Na coluna de hoje irei falar do declínio da cervejaria Ambev. Essa ação já foi a queridinha da Bolsa, a líder no mercado de cervejas e uma referência em termos de retorno sobre o capital investido (ROIC).
Minha abordagem será mais qualitativa, com foco na força das vantagens competitivas da Ambev, com utilização de exemplos e histórias sobre futebol, cerveja e mercado de ações. Abra uma cerveja artesanal gelada e aproveite a leitura.
Brahma: a cerveja número 1
O auge da Brahma foi nos anos 90, quando o jingle: “pediu cerveja, pediu Brahma Chopp, Brahma a cerveja número 1!”.
Eu me lembro muito bem da Copa do Mundo de 1994 nos Estados Unidos. O ataque da Seleção contava com nada menos do que Bebeto e Romário. E cada gol era comemorado com o dedo para cima, imagem da cerveja número 1, que era patrocinadora da seleção. Faltou o gol do Romário na final da Copa contra a Itália que foi vencida nos pênaltis (o clássico GIF do Galvão Bueno: “é tetra!”).
Início do Plano Real em 1994, a década foi marcada pela guerra das cervejarias, tanto no futebol quanto no Carnaval: Brahma versus Antarctica.
Ambev: crescimento através de aquisições
A Ambev fez quatro grandes aquisições na sua história: 1) a Brahma comprou a Antarctica em 1999 e formou a Ambev; 2) a Ambev fundiu-se com a belga Interbrew (Stella Artois) em 2004; 3) a empresa comprou a americana Anheuser-Busch (dona da Budweiser) em 2008, formando a Ab Inbev e; 4) a Ab Inbev aquisição da SABMiller, cervejaria anglo sul-africana em 2015, a segunda maior do mundo.
Deixei de lado a aquisição de cervejarias menores em países da América do Sul: Uruguai (Nortena), Peru (Cusquena), Argentina (Quilmes) e; América Central (República Dominicana, cerveja Presidente).
A Inbev, dona da Ambev no Brasil, se tornou a maior produtora de cerveja do mundo, respondendo por 29,8% da produção mundial, com a holandesa Heineken em segundo lugar com 12,3%.
O que aconteceu a Ambev?
Vou explicar o que provocou o declínio da Ambev ao longo do tempo, como as suas tradicionais cervejas Brahma, Skol e Original, as “cervejas de milho”, foram perdendo espaço para a sua concorrente direta Heineken e para as cervejas artesanais, que começaram a ganhar mercado nos Estados Unidos em 2007 e no Brasil a partir de 2010.

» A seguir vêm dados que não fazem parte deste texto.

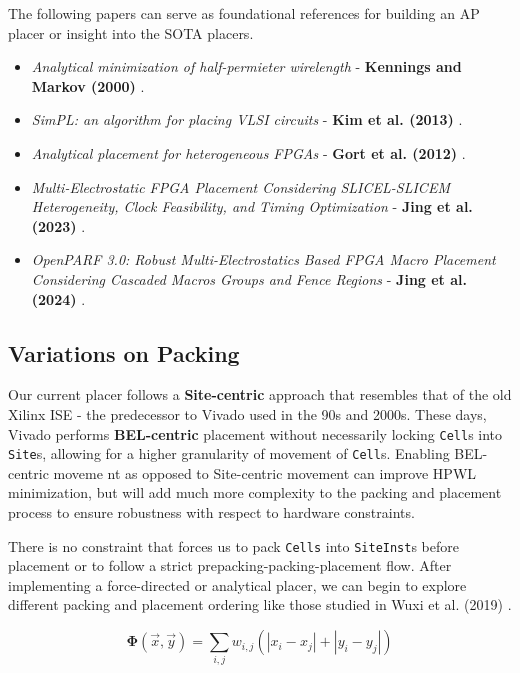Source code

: The following papers can serve as foundational references for building an AP placer or insight into the SOTA placers.
\begin{itemize}
    \item \emph{Analytical minimization of half-permieter wirelength} - \textbf{Kennings and Markov (2000)} \cite{AP_2000}.
    \item \emph{SimPL: an algorithm for placing VLSI circuits} - \textbf{Kim et al. (2013)} \cite{SimPL}.
    \item \emph{Analytical placement for heterogeneous FPGAs} - \textbf{Gort et al. (2012)} \cite{AP_2012}.
    \item \emph{Multi-Electrostatic FPGA Placement Considering SLICEL-SLICEM Heterogeneity, Clock Feasibility, and Timing Optimization} - \textbf{Jing et al. (2023)} \cite{MultiElectrostatic}.
    \item \emph{OpenPARF 3.0: Robust Multi-Electrostatics Based FPGA Macro Placement Considering Cascaded Macros Groups and Fence Regions} - \textbf{Jing et al. (2024)} \cite{OpenPARF}.
\end{itemize}





\subsection{Variations on Packing}
Our current placer follows a \textbf{Site-centric} approach that resembles that of the old Xilinx ISE - the predecessor to Vivado used in the 90s and 2000s.
These days, Vivado performs \textbf{BEL-centric} placement without necessarily locking \texttt{Cell}s into \texttt{Site}s, allowing for a higher granularity of movement of \texttt{Cell}s. 
Enabling BEL-centric moveme
nt as opposed to Site-centric movement can improve HPWL minimization, but will add much more complexity to the packing and placement process to ensure robustness with respect to hardware constraints.

There is no constraint that forces us to pack \texttt{Cells} into \texttt{SiteInst}s before placement or to follow a strict prepacking-packing-placement flow. 
After implementing a force-directed or analytical placer, we can begin to explore different packing and placement ordering like those studied in Wuxi et al. (2019) \cite{ExplicitPacking}.


\begin{equation}
    \boldsymbol{\Phi} (\vec{x}, \vec{y}) = \sum_{i, j} w_{i, j} ( |x_i - x_j| + |y_i - y_j| )
\end{equation}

Em resumo, a derrocada da Ambev pode ser explicada por três motivos: envelhecimento da população, mudanças nos hábitos do consumidor e aumento da concorrência. Em outros palavras, o fosso do castelo (Moat) foi perdendo a sua efetividade em termos de vantagens competitivas.
Vantagens competitivas (Moat)
A Ambev tirava notas altas em três vantagens competitivas distintas: poder de marca, vantagem de custo e logística distribuição.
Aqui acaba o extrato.